Meadow Brook head pro Matt Dobyns will be playing in next week's PGA Tournamentat at the Valhalla Golf Club. Credit: PGA/MET PGA

Meadow Brook Club head professional Matt Dobyns begins another quest to fulfill a careerlong goal at the PGA Championship at Valhalla Golf Club starting on Thursday. He really wants to make the cut.

This will be the sixth time that Dobyns has played in the major tournament run by the PGA of America. He has yet to play on the weekend.

“Missing the cut by three I think is my best finish,” Dobyns said. “Making the cut is a career long goal of mine.”

Dobyns, 46, is one of the mostly highly accomplished players in the Met Section of the PGA. He has won the Met Open, Met PGA Championship twice, the Long Island Open twice and the Met Head Pro Championship.

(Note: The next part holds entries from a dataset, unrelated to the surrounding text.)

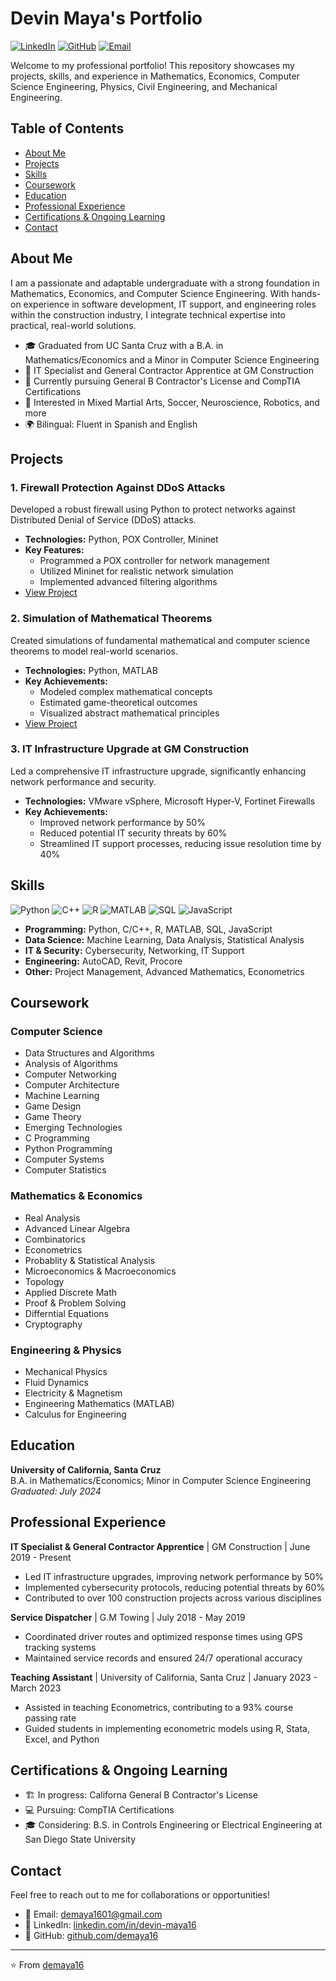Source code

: # Devin Maya's Portfolio

[![LinkedIn](https://img.shields.io/badge/-LinkedIn-0077B5?style=flat-square&logo=LinkedIn&logoColor=white)](https://linkedin.com/in/devin-maya16)
[![GitHub](https://img.shields.io/badge/-GitHub-181717?style=flat-square&logo=GitHub&logoColor=white)](https://github.com/demaya16)
[![Email](https://img.shields.io/badge/-Email-D14836?style=flat-square&logo=Gmail&logoColor=white)](mailto:demaya1601@gmail.com)

Welcome to my professional portfolio! This repository showcases my projects, skills, and experience in Mathematics, Economics, Computer Science Engineering, Physics, Civil Engineering, and Mechanical Engineering.

## Table of Contents
- [About Me](#about-me)
- [Projects](#projects)
- [Skills](#skills)
- [Coursework](#coursework)
- [Education](#education)
- [Professional Experience](#professional-experience)
- [Certifications & Ongoing Learning](#certifications--ongoing-learning)
- [Contact](#contact)

## About Me

I am a passionate and adaptable undergraduate with a strong foundation in Mathematics, Economics, and Computer Science Engineering. With hands-on experience in software development, IT support, and engineering roles within the construction industry, I integrate technical expertise into practical, real-world solutions.

- 🎓 Graduated from UC Santa Cruz with a B.A. in Mathematics/Economics and a Minor in Computer Science Engineering
- 💼 IT Specialist and General Contractor Apprentice at GM Construction
- 🌱 Currently pursuing General B Contractor's License and CompTIA Certifications
- 🔭 Interested in Mixed Martial Arts, Soccer, Neuroscience, Robotics, and more
- 🌍 Bilingual: Fluent in Spanish and English

## Projects

### 1. Firewall Protection Against DDoS Attacks
Developed a robust firewall using Python to protect networks against Distributed Denial of Service (DDoS) attacks.

- **Technologies:** Python, POX Controller, Mininet
- **Key Features:**
  - Programmed a POX controller for network management
  - Utilized Mininet for realistic network simulation
  - Implemented advanced filtering algorithms
- [View Project](https://github.com/demaya16/firewall-protection-ddos)

### 2. Simulation of Mathematical Theorems
Created simulations of fundamental mathematical and computer science theorems to model real-world scenarios.

- **Technologies:** Python, MATLAB
- **Key Achievements:**
  - Modeled complex mathematical concepts
  - Estimated game-theoretical outcomes
  - Visualized abstract mathematical principles
- [View Project](https://github.com/demaya16/mathematical-simulations)

### 3. IT Infrastructure Upgrade at GM Construction
Led a comprehensive IT infrastructure upgrade, significantly enhancing network performance and security.

- **Technologies:** VMware vSphere, Microsoft Hyper-V, Fortinet Firewalls
- **Key Achievements:**
  - Improved network performance by 50%
  - Reduced potential IT security threats by 60%
  - Streamlined IT support processes, reducing issue resolution time by 40%

## Skills

![Python](https://img.shields.io/badge/-Python-3776AB?style=flat-square&logo=Python&logoColor=white)
![C++](https://img.shields.io/badge/-C++-00599C?style=flat-square&logo=C%2B%2B&logoColor=white)
![R](https://img.shields.io/badge/-R-276DC3?style=flat-square&logo=R&logoColor=white)
![MATLAB](https://img.shields.io/badge/-MATLAB-0076A8?style=flat-square&logo=Mathworks&logoColor=white)
![SQL](https://img.shields.io/badge/-SQL-4479A1?style=flat-square&logo=MySQL&logoColor=white)
![JavaScript](https://img.shields.io/badge/-JavaScript-F7DF1E?style=flat-square&logo=JavaScript&logoColor=black)

- **Programming:** Python, C/C++, R, MATLAB, SQL, JavaScript
- **Data Science:** Machine Learning, Data Analysis, Statistical Analysis
- **IT & Security:** Cybersecurity, Networking, IT Support
- **Engineering:** AutoCAD, Revit, Procore
- **Other:** Project Management, Advanced Mathematics, Econometrics

## Coursework

### Computer Science
- Data Structures and Algorithms
- Analysis of Algorithms
- Computer Networking
- Computer Architecture
- Machine Learning
- Game Design
- Game Theory
- Emerging Technologies
- C Programming
- Python Programming
- Computer Systems
- Computer Statistics 

### Mathematics & Economics
- Real Analysis
- Advanced Linear Algebra
- Combinatorics
- Econometrics
- Probablity & Statistical Analysis
- Microeconomics & Macroeconomics
- Topology
- Applied Discrete Math
- Proof & Problem Solving
- Differntial Equations
- Cryptography


### Engineering & Physics
- Mechanical Physics
- Fluid Dynamics
- Electricity & Magnetism
- Engineering Mathematics (MATLAB)
- Calculus for Engineering

## Education

**University of California, Santa Cruz**  
B.A. in Mathematics/Economics; Minor in Computer Science Engineering  
*Graduated: July 2024*

## Professional Experience

**IT Specialist & General Contractor Apprentice** | GM Construction | June 2019 - Present
- Led IT infrastructure upgrades, improving network performance by 50%
- Implemented cybersecurity protocols, reducing potential threats by 60%
- Contributed to over 100 construction projects across various disciplines

**Service Dispatcher** | G.M Towing | July 2018 - May 2019
- Coordinated driver routes and optimized response times using GPS tracking systems
- Maintained service records and ensured 24/7 operational accuracy

**Teaching Assistant** | University of California, Santa Cruz | January 2023 - March 2023
- Assisted in teaching Econometrics, contributing to a 93% course passing rate
- Guided students in implementing econometric models using R, Stata, Excel, and Python

## Certifications & Ongoing Learning

- 🏗️ In progress: Californa General B Contractor's License
- 💻 Pursuing: CompTIA Certifications
- 🎓 Considering: B.S. in Controls Engineering or Electrical Engineering at San Diego State University

## Contact

Feel free to reach out to me for collaborations or opportunities!

- 📧 Email: [demaya1601@gmail.com](mailto:demaya1601@gmail.com)
- 💼 LinkedIn: [linkedin.com/in/devin-maya16](https://linkedin.com/in/devin-maya16)
- 🐙 GitHub: [github.com/demaya16](https://github.com/demaya16)

---

⭐️ From [demaya16](https://github.com/demaya16)
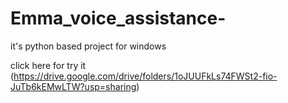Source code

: # Emma_voice_assistance-
it's python based project for windows

click here for try it (https://drive.google.com/drive/folders/1oJUUFkLs74FWSt2-fio-JuTb6kEMwLTW?usp=sharing)

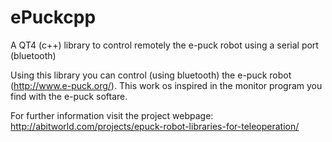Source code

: ePuckcpp
========

A QT4 (c++) library to control remotely the e-puck robot using a serial port (bluetooth)

Using this library you can control (using bluetooth) the e-puck robot (http://www.e-puck.org/). This work os inspired in the monitor program you find with the e-puck softare.

For further information visit the project webpage: http://abitworld.com/projects/epuck-robot-libraries-for-teleoperation/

He was the PGA’s National Player of the Year in 2015. He qualified for this PGA Championship by finishing tied for 16th in the PGA Club Pro Championship at Fields Ranch in Frisco, Texas, in April.

He’ll travel to Valhalla, outside of Louisville, on Sunday and get right to work on Monday.

"I try to schedule my week where I get the vast majority of my course work on Monday,” said Dobyns, who has been at Meadow Brook for six years. “My serious strategy stuff squared away on Monday and then Tuesday sort of anything I missed and Wednesday is a fun day, sign autographs, play nine holes, the nine I’m going to start on on Thursday.”

He’s never played Valhalla, but he might try to get a leg up on the course at Meadow Brook.

“Apparently we have it on our golf simulator at the club,” Dobyns said. “I might try to sneak a round in on our simulator. It can’t hurt and it’s kind of nice to play the golf course without all the walking.”

As for playing in a tournament with all the top players in the world, it’s special but he’s no longer wonderstruck.

“First few times I was sort of awestruck. I was a bit younger, more naive about what goes on during the week,” he said. “But these days I just look around and see a bunch of good players and mostly good guys and not anything more or less than that. You run into the occasional superstar from time to time and that’s kind of neat. But 85% of the field, if I walked by them on the street, they might look familiar but I’m not picking them out by names.”